__Task objective__. Begin at the first line below and copy each line exactly, ending with the line where "的点\(P(x,y,z)\)就不在平面\(\alpha\)上." appears.

(Information provided begins)

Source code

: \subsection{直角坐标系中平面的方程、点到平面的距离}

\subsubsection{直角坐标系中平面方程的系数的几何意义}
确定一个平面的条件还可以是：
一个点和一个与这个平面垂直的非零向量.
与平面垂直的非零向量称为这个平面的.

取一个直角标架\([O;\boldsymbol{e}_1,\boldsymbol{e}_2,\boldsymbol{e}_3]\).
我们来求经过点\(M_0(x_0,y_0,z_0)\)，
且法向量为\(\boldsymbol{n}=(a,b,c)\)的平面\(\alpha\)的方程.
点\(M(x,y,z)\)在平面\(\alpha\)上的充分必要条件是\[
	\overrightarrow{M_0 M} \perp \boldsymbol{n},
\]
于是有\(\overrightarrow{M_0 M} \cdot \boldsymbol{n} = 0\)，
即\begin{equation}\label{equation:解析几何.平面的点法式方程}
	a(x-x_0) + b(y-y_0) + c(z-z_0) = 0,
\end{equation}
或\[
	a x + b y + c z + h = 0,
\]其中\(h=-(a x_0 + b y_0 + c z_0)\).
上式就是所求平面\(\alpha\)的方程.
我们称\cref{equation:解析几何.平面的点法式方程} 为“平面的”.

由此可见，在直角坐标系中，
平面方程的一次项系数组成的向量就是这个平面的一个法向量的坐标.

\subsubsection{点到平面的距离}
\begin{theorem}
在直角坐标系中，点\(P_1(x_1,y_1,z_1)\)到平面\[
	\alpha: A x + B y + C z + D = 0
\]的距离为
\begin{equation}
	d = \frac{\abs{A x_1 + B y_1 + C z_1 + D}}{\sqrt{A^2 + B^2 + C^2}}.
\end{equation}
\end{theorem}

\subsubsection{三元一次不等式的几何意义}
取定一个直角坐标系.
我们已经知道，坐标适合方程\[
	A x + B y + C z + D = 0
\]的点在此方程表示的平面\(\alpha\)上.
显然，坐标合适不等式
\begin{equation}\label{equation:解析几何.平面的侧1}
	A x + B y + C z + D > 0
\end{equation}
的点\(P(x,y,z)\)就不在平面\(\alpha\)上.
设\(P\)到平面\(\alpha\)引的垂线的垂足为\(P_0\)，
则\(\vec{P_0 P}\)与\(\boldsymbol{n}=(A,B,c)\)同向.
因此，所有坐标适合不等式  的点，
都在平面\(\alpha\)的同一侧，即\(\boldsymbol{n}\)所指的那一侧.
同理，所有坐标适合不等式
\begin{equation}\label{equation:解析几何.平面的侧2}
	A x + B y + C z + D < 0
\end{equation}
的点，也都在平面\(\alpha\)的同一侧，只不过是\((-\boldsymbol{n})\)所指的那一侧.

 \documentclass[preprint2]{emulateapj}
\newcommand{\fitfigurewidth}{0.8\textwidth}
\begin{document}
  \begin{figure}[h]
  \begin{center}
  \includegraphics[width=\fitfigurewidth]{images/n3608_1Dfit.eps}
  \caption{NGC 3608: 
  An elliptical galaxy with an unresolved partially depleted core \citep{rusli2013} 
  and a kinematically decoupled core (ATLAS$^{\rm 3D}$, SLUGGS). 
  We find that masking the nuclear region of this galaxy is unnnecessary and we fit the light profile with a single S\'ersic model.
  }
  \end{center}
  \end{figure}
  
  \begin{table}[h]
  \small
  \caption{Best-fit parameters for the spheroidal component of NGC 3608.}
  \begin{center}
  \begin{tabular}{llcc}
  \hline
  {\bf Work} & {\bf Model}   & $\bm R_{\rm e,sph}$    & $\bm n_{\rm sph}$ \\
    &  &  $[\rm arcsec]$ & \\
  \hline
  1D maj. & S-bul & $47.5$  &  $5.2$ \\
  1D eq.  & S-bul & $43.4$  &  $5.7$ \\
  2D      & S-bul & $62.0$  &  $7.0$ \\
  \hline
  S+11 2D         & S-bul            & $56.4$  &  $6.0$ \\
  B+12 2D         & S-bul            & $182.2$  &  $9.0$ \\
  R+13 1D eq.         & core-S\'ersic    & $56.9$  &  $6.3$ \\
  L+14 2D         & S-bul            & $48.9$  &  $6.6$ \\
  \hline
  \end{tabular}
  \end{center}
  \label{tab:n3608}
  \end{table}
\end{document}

(Information provided ends)

__Exercise response__.
Source code

: \subsection{直角坐标系中平面的方程、点到平面的距离}

\subsubsection{直角坐标系中平面方程的系数的几何意义}
确定一个平面的条件还可以是：
一个点和一个与这个平面垂直的非零向量.
与平面垂直的非零向量称为这个平面的.

取一个直角标架\([O;\boldsymbol{e}_1,\boldsymbol{e}_2,\boldsymbol{e}_3]\).
我们来求经过点\(M_0(x_0,y_0,z_0)\)，
且法向量为\(\boldsymbol{n}=(a,b,c)\)的平面\(\alpha\)的方程.
点\(M(x,y,z)\)在平面\(\alpha\)上的充分必要条件是\[
	\overrightarrow{M_0 M} \perp \boldsymbol{n},
\]
于是有\(\overrightarrow{M_0 M} \cdot \boldsymbol{n} = 0\)，
即\begin{equation}\label{equation:解析几何.平面的点法式方程}
	a(x-x_0) + b(y-y_0) + c(z-z_0) = 0,
\end{equation}
或\[
	a x + b y + c z + h = 0,
\]其中\(h=-(a x_0 + b y_0 + c z_0)\).
上式就是所求平面\(\alpha\)的方程.
我们称\cref{equation:解析几何.平面的点法式方程} 为“平面的”.

由此可见，在直角坐标系中，
平面方程的一次项系数组成的向量就是这个平面的一个法向量的坐标.

\subsubsection{点到平面的距离}
\begin{theorem}
在直角坐标系中，点\(P_1(x_1,y_1,z_1)\)到平面\[
	\alpha: A x + B y + C z + D = 0
\]的距离为
\begin{equation}
	d = \frac{\abs{A x_1 + B y_1 + C z_1 + D}}{\sqrt{A^2 + B^2 + C^2}}.
\end{equation}
\end{theorem}

\subsubsection{三元一次不等式的几何意义}
取定一个直角坐标系.
我们已经知道，坐标适合方程\[
	A x + B y + C z + D = 0
\]的点在此方程表示的平面\(\alpha\)上.
显然，坐标合适不等式
\begin{equation}\label{equation:解析几何.平面的侧1}
	A x + B y + C z + D > 0
\end{equation}
的点\(P(x,y,z)\)就不在平面\(\alpha\)上.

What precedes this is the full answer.